In large part because of these advances, medical and environmental, between 1900 and 2015 the human population of the world increased approximately 4.5 fold; since 1980, it has added a billion approximately every twelve years and it currently continues at that pace. This growth, itself, has produced new and difficult environmental challenges, some of which are quintessentially biological (i.e., ecological). Ecology definitely lies on biology's integrative side. As anyone who has studied ecology well knows, it also brings a broad world of STEM into biology: mathematics (e.g., population biology and epidemiology), chemistry (e.g., global geochemistry of carbon and other atomic species), physics (e.g., the physical properties of water, and the impacts of coriolis and fluid-density gradients, as well as those of polyatomic atmospheric gases, on climate and biome distributions), geophysics (e.g., the need for pioneer organisms and biological succession). And engineering comes into ecology at virtually every interface between human and the rest of the natural world. As teams are formed to design and build new structures and devices for those interfaces, or to establish new policies for them, inclusion of traditional engineers trained in ecology and/or ecologists trained in traditional engineering would be most prudent. Such professionals surely define an important flavor of engineering in biology.

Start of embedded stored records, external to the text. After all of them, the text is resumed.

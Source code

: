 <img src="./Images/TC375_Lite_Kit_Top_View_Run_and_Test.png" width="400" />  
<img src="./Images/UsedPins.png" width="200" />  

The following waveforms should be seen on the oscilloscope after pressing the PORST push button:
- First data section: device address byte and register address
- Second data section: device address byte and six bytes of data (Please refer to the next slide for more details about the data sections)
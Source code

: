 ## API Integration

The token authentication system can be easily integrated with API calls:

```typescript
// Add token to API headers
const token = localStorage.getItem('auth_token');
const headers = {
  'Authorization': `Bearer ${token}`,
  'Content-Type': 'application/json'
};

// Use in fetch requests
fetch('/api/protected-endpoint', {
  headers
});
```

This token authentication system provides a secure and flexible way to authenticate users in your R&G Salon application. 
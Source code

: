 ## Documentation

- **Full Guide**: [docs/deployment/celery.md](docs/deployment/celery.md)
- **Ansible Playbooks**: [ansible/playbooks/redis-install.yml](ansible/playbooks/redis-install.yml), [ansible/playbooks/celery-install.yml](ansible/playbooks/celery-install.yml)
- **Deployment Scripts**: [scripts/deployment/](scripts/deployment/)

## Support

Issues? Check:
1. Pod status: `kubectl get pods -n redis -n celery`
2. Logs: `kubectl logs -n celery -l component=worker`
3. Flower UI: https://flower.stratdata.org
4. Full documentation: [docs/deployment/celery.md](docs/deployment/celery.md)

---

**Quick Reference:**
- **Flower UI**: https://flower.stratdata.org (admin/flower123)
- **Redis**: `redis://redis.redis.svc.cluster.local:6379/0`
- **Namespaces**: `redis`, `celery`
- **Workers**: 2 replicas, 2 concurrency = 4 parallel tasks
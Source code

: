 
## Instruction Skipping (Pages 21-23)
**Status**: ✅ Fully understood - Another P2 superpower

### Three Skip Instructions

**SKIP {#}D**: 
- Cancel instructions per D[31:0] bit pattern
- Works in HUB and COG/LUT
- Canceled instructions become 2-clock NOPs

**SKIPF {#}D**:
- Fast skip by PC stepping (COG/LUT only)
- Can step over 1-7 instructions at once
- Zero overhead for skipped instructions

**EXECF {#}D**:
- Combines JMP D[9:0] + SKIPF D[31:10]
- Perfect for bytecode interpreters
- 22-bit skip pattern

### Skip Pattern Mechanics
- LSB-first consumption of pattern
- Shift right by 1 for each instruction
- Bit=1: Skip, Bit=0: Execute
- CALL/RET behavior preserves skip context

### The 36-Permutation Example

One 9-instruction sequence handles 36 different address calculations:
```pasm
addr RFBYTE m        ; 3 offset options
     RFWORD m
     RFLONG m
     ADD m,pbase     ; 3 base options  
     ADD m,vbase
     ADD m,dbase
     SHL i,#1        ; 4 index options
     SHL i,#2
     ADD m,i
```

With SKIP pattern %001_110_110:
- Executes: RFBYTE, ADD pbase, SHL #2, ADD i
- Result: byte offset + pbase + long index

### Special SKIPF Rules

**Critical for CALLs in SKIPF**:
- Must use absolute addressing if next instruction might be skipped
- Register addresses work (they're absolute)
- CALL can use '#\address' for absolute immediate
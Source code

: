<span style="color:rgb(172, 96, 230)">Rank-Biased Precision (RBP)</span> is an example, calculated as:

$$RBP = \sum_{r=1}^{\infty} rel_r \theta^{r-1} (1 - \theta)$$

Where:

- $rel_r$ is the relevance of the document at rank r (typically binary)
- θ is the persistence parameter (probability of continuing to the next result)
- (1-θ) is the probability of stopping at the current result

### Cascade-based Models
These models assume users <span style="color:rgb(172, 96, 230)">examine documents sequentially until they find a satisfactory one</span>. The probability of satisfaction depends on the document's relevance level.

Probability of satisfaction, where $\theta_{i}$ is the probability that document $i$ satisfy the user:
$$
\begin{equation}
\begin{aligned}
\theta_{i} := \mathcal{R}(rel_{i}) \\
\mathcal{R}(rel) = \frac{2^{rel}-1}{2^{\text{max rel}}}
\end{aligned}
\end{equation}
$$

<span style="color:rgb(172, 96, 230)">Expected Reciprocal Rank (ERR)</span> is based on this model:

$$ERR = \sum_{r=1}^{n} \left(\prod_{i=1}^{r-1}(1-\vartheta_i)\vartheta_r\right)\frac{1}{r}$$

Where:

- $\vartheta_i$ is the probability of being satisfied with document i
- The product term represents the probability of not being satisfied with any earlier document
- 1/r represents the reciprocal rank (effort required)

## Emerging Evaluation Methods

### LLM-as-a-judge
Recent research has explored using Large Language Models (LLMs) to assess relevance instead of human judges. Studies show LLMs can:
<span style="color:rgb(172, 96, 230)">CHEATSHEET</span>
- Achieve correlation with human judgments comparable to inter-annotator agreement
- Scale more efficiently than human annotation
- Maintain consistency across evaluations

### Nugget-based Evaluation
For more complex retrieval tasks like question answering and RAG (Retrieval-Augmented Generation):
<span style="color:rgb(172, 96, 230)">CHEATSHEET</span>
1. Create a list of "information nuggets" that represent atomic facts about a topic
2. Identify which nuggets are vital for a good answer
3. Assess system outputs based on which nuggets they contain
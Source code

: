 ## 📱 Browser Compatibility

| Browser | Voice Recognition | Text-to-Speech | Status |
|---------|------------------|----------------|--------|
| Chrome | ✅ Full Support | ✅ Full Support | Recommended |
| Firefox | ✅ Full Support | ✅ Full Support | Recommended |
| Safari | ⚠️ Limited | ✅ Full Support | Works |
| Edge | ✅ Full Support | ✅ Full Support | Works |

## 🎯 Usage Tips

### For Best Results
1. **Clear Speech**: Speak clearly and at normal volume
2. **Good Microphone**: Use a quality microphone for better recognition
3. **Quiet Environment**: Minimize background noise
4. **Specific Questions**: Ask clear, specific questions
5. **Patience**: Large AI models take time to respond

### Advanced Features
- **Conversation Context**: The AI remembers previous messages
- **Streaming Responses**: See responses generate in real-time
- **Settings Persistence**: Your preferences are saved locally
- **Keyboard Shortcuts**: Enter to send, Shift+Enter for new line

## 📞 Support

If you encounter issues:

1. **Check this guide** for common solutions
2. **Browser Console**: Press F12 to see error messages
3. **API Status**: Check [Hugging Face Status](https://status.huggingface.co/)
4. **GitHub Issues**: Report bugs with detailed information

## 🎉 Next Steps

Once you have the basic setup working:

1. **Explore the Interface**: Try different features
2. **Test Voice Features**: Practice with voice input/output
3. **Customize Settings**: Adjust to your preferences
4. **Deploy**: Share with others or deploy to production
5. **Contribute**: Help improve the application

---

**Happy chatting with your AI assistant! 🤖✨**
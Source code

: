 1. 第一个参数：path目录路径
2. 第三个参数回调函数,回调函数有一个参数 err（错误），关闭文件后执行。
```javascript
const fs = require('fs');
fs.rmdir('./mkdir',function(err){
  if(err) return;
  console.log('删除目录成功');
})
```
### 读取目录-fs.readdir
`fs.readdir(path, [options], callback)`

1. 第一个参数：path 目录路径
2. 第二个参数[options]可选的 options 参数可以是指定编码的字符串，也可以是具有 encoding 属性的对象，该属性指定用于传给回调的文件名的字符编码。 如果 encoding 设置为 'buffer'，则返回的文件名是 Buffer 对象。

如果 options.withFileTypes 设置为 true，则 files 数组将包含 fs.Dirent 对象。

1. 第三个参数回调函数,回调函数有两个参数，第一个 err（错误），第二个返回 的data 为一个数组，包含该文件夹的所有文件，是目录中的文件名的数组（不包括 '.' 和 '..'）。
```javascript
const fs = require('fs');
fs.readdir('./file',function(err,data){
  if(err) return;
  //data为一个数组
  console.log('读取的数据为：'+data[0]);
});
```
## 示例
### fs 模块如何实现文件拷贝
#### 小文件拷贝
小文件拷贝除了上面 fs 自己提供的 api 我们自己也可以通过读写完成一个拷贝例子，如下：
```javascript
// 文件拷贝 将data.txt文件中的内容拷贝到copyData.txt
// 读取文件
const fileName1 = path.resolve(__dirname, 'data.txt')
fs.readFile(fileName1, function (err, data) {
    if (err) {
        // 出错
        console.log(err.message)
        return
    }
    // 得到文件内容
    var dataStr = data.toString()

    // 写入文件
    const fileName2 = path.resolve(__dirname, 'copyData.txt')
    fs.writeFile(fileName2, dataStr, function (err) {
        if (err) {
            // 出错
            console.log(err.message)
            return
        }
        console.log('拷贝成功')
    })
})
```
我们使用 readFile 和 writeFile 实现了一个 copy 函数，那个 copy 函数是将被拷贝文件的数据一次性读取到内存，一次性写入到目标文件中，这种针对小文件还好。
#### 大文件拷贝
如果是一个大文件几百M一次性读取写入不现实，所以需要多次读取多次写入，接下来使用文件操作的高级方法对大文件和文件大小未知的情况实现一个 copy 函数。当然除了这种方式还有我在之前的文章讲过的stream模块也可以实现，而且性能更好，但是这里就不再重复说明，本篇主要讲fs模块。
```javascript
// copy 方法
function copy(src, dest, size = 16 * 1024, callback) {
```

And neuroethology, the neurobiology of natural behavior-- nature's animation
Here is a discipline that has attracted engineers to biology for decades. It was the discipline of Ted Bullock, a 1936 Cal zoology grad and one of my two postdoc mentors. It was the discipline of Bob Capranica, long-time Cornell professor of neurobiology and behavior, a 1958 Cal EE grad (and MIT PhD in EE), my friend and colleague. It is the discipline of his former doctoral student, Peter Narins, UCLA professor of physiological science, a 1965 Cornell EE grad (MS EE, 1966), my frequent collaborator in bioacoustic field studies-- carried out largely at night in hyper-arid deserts and tropical rain forests. It was the principal subject of the 1959 classic Sensory Communication, edited by Walter Rosenblith (MIT Professor of EE, Provost). It was the discipline of Hansjochem Autrum, physicist turned neurobiologist and founding editor of the Journal of Comparative Physiology A. It is the field that has brought communication theory, signal processing theory, systems theory, network theory, and cutting-edge instrumentation into sensory neurophysiology and studies of behavior related to the senses. It was the subject of one of the two neurobiological EE courses I taught when I first arrived at Cal. And it most definitely is on biology's integrative side.
During the year I came to Cal, 1967, Kenneth D. Roeder published a neuroethology classic-- Nerve Cells and Insect Behavior. It tells of bats using sonar to catch moths in the dark, and of moths evolving neurosensory counter-measures. As are so many tales from the field of neuroethology, it is enthralling-- the stuff of a PBS special, such as one might find on the program Nature. It is my impression that hiring in Berkeley's Bioengineering Department has largely emphasized the cutting edges of molecular and cell biology and microelectronics-- as the Whitaker Foundation mandated. But, among their most recent faculty hires is a young, 21st-century neuroethologist, studying the acoustic and visual senses of bats in action. A neuroethologist in Berkeley's College of Engineering-- all's well with the world.